Datum: 19. Juni 2023 um 12:44 Uhr
Rubrik: Außen- und Sicherheitspolitik, Audio-Podcast
Verantwortlich: Jens Berger
Diesmal waren es sieben afrikanische Staatschefs, die mit ihrem Friedensplan zunächst in der Ukraine und dann in Russland auf taube Ohren stießen. Beide Seiten scheinen zur Zeit kein Interesse an einer Verhandlungslösung zu haben. Das war mal anders. Am Rande des Treffens mit den afrikanischen Staatschefs erinnerte Russlands Präsident Putin an das damals fast unterschriftsreife ukrainische Waffenstillstandsangebot aus dem April letzten Jahres, das jedoch vom Westen torpediert wurde.
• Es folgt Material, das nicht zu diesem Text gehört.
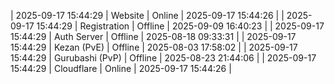 | 2025-09-17 15:44:29 | Website | Online | 2025-09-17 15:44:26 |
| 2025-09-17 15:44:29 | Registration | Offline | 2025-09-09 16:40:23 |
| 2025-09-17 15:44:29 | Auth Server | Offline | 2025-08-18 09:33:31 |
| 2025-09-17 15:44:29 | Kezan (PvE) | Offline | 2025-08-03 17:58:02 |
| 2025-09-17 15:44:29 | Gurubashi (PvP) | Offline | 2025-08-23 21:44:06 |
| 2025-09-17 15:44:29 | Cloudflare | Online | 2025-09-17 15:44:26 |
Hätte man das Angebot damals umgesetzt, wäre beiden Ländern nicht nur viel Leid erspart geblieben; die damals von beiden Seiten akzeptierten Rahmenbedingungen waren vor allem für die ukrainische Seite wesentlich mehr, als man künftig in einem Friedensabkommen herausholen wird. Der Westen hat sich verpokert. Oder nicht? Von Jens Berger.
Dieser Beitrag ist auch als Audio-Podcast verfügbar.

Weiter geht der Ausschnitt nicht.